● **Stored data**
= Beginning of Section =
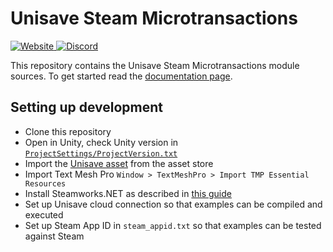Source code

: Unisave Steam Microtransactions
===============================

<a href="https://unisave.cloud/" target="_blank">
    <img alt="Website" src="https://img.shields.io/badge/Website-unisave.cloud-blue">
</a>
<a href="https://discord.gg/XV696Tp" target="_blank">
    <img alt="Discord" src="https://img.shields.io/discord/564878084499832839?label=Discord">
</a>

This repository contains the Unisave Steam Microtransactions module sources. To get started read the [documentation page](https://unisave.cloud/docs/steam-microtransactions).


## Setting up development

- Clone this repository
- Open in Unity, check Unity version in [`ProjectSettings/ProjectVersion.txt`](ProjectSettings/ProjectVersion.txt)
- Import the [Unisave asset](https://assetstore.unity.com/packages/slug/142705) from the asset store
- Import Text Mesh Pro `Window > TextMeshPro > Import TMP Essential Resources`
- Install Steamworks.NET as described in [this guide](https://unisave.cloud/guides/installing-steamworks-in-unity)
- Set up Unisave cloud connection so that examples can be compiled and executed
- Set up Steam App ID in `steam_appid.txt` so that examples can be tested against Steam
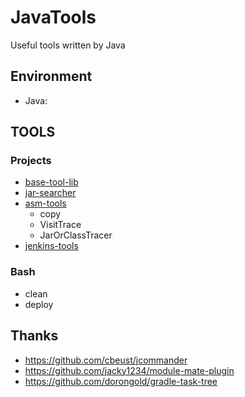 # JavaTools
Useful tools written by Java



## Environment
- Java: 


## TOOLS

### Projects

- [base-tool-lib](./library/base-tool-lib)
- [jar-searcher](./library/jar-searcher)
- [asm-tools](./library/asm-tools)
    - copy
    - VisitTrace
    - JarOrClassTracer
- [jenkins-tools](./library/jenkins-tools)



### Bash

- clean
- deploy

## Thanks
 - https://github.com/cbeust/jcommander
 - https://github.com/jacky1234/module-mate-plugin
 - https://github.com/dorongold/gradle-task-tree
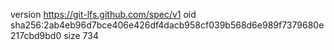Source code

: version https://git-lfs.github.com/spec/v1
oid sha256:2ab4eb96d7bce406e426df4dacb958cf039b568d6e989f7379680e217cbd9bd0
size 734
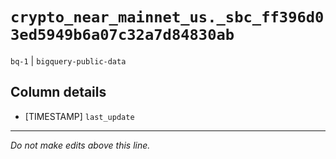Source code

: # `crypto_near_mainnet_us._sbc_ff396d03ed5949b6a07c32a7d84830ab`
`bq-1` | `bigquery-public-data`

## Column details
* [TIMESTAMP] `last_update`

-------------------------------------------------------------------------------
*Do not make edits above this line.*
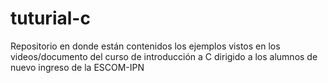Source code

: # tuturial-c
Repositorio en donde están contenidos los ejemplos vistos en los videos/documento del curso de introducción a C dirigido a los alumnos de nuevo ingreso de la ESCOM-IPN
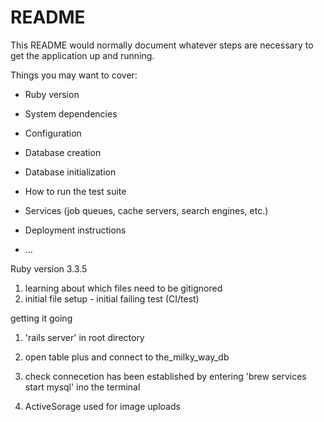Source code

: # README

This README would normally document whatever steps are necessary to get the
application up and running.

Things you may want to cover:

* Ruby version

* System dependencies

* Configuration

* Database creation

* Database initialization

* How to run the test suite

* Services (job queues, cache servers, search engines, etc.)

* Deployment instructions

* ...

Ruby version 3.3.5

1. learning about which files need to be gitignored
2. initial file setup - initial failing test (CI/test)

getting it going

1. 'rails server' in root directory
2. open table plus and connect to the_milky_way_db
3. check connecetion has been established by entering 'brew services start mysql' ino the terminal

1. ActiveSorage used for image uploads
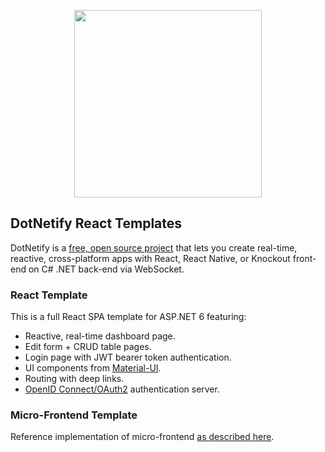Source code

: <p align="center"><img width="300px" src="http://dotnetify.net/content/images/dotnetify-logo.png"></p>

## DotNetify React Templates

DotNetify is a [free, open source project](https://github.com/dsuryd/dotNetify) that lets you create real-time, reactive, cross-platform apps with React, React Native, or Knockout front-end on C# .NET back-end via WebSocket.

### React Template

This is a full React SPA template for ASP.NET 6 featuring:
- Reactive, real-time dashboard page.
- Edit form + CRUD table pages.
- Login page with JWT bearer token authentication.
- UI components from [Material-UI](https://material-ui.com/).
- Routing with deep links.
- [OpenID Connect/OAuth2](https://github.com/aspnet-contrib/AspNet.Security.OpenIdConnect.Server) authentication server.

### Micro-Frontend Template

Reference implementation of micro-frontend [as described here](https://dotnetify.net/core/mfe).


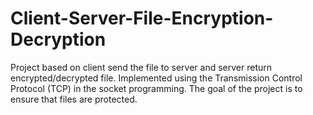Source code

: # Client-Server-File-Encryption-Decryption
Project based on client send the file to server and server return encrypted/decrypted file. 
Implemented using the Transmission Control Protocol (TCP) in the socket programming. 
The goal of the project is to ensure that files are protected.
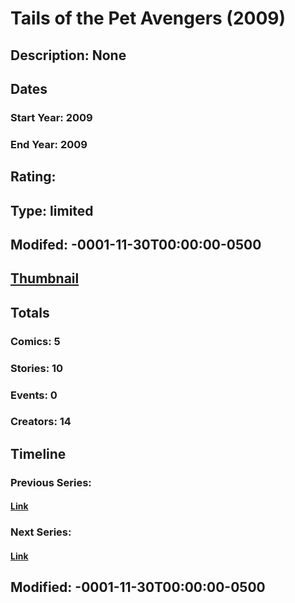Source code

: # Tails of the Pet Avengers (2009)
## Description: None
## Dates
### Start Year: 2009
### End Year: 2009
## Rating: 
## Type: limited
## Modifed: -0001-11-30T00:00:00-0500
## [Thumbnail](http://i.annihil.us/u/prod/marvel/i/mg/f/b0/4badaeef97284.jpg)
## Totals
### Comics: 5
### Stories: 10
### Events: 0
### Creators: 14
## Timeline
### Previous Series: 
#### [Link]()
### Next Series: 
#### [Link]()
## Modified: -0001-11-30T00:00:00-0500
= End of Section =
Each entry must be reproduced word for word, and any image among them left out.

Source code

: Unisave Steam Microtransactions
===============================

<a href="https://unisave.cloud/" target="_blank">
    <img alt="Website" src="https://img.shields.io/badge/Website-unisave.cloud-blue">
</a>
<a href="https://discord.gg/XV696Tp" target="_blank">
    <img alt="Discord" src="https://img.shields.io/discord/564878084499832839?label=Discord">
</a>

This repository contains the Unisave Steam Microtransactions module sources. To get started read the [documentation page](https://unisave.cloud/docs/steam-microtransactions).


## Setting up development

- Clone this repository
- Open in Unity, check Unity version in [`ProjectSettings/ProjectVersion.txt`](ProjectSettings/ProjectVersion.txt)
- Import the [Unisave asset](https://assetstore.unity.com/packages/slug/142705) from the asset store
- Import Text Mesh Pro `Window > TextMeshPro > Import TMP Essential Resources`
- Install Steamworks.NET as described in [this guide](https://unisave.cloud/guides/installing-steamworks-in-unity)
- Set up Unisave cloud connection so that examples can be compiled and executed
- Set up Steam App ID in `steam_appid.txt` so that examples can be tested against Steam
 # JavaTools
Useful tools written by Java



## Environment
- Java: 


## TOOLS

### Projects

- [base-tool-lib](./library/base-tool-lib)
- [jar-searcher](./library/jar-searcher)
- [asm-tools](./library/asm-tools)
    - copy
    - VisitTrace
    - JarOrClassTracer
- [jenkins-tools](./library/jenkins-tools)



### Bash

- clean
- deploy

## Thanks
 - https://github.com/cbeust/jcommander
 - https://github.com/jacky1234/module-mate-plugin
 - https://github.com/dorongold/gradle-task-tree
Source code

: version https://git-lfs.github.com/spec/v1
oid sha256:2ab4eb96d7bce406e426df4dacb958cf039b568d6e989f7379680e217cbd9bd0
size 734
Source code

: # `crypto_near_mainnet_us._sbc_ff396d03ed5949b6a07c32a7d84830ab`
`bq-1` | `bigquery-public-data`

## Column details
* [TIMESTAMP] `last_update`

-------------------------------------------------------------------------------
*Do not make edits above this line.*
Source code

: # tuturial-c
Repositorio en donde están contenidos los ejemplos vistos en los videos/documento del curso de introducción a C dirigido a los alumnos de nuevo ingreso de la ESCOM-IPN
Source code

: # README

This README would normally document whatever steps are necessary to get the
application up and running.

Things you may want to cover:

* Ruby version

* System dependencies

* Configuration

* Database creation

* Database initialization

* How to run the test suite

* Services (job queues, cache servers, search engines, etc.)

* Deployment instructions

* ...

Ruby version 3.3.5

1. learning about which files need to be gitignored
2. initial file setup - initial failing test (CI/test)

getting it going

1. 'rails server' in root directory
2. open table plus and connect to the_milky_way_db
3. check connecetion has been established by entering 'brew services start mysql' ino the terminal

1. ActiveSorage used for image uploads
Source code

: <p align="center"><img width="300px" src="http://dotnetify.net/content/images/dotnetify-logo.png"></p>

## DotNetify React Templates

DotNetify is a [free, open source project](https://github.com/dsuryd/dotNetify) that lets you create real-time, reactive, cross-platform apps with React, React Native, or Knockout front-end on C# .NET back-end via WebSocket.

### React Template

This is a full React SPA template for ASP.NET 6 featuring:
- Reactive, real-time dashboard page.
- Edit form + CRUD table pages.
- Login page with JWT bearer token authentication.
- UI components from [Material-UI](https://material-ui.com/).
- Routing with deep links.
- [OpenID Connect/OAuth2](https://github.com/aspnet-contrib/AspNet.Security.OpenIdConnect.Server) authentication server.

### Micro-Frontend Template

Reference implementation of micro-frontend [as described here](https://dotnetify.net/core/mfe).


Source code

: # Client-Server-File-Encryption-Decryption
Project based on client send the file to server and server return encrypted/decrypted file. 
Implemented using the Transmission Control Protocol (TCP) in the socket programming. 
The goal of the project is to ensure that files are protected.
Source code

: # Tails of the Pet Avengers (2009)
## Description: None
## Dates
### Start Year: 2009
### End Year: 2009
## Rating: 
## Type: limited
## Modifed: -0001-11-30T00:00:00-0500
## [Thumbnail](http://i.annihil.us/u/prod/marvel/i/mg/f/b0/4badaeef97284.jpg)
## Totals
### Comics: 5
### Stories: 10
### Events: 0
### Creators: 14
## Timeline
### Previous Series: 
#### [Link]()
### Next Series: 
#### [Link]()
## Modified: -0001-11-30T00:00:00-0500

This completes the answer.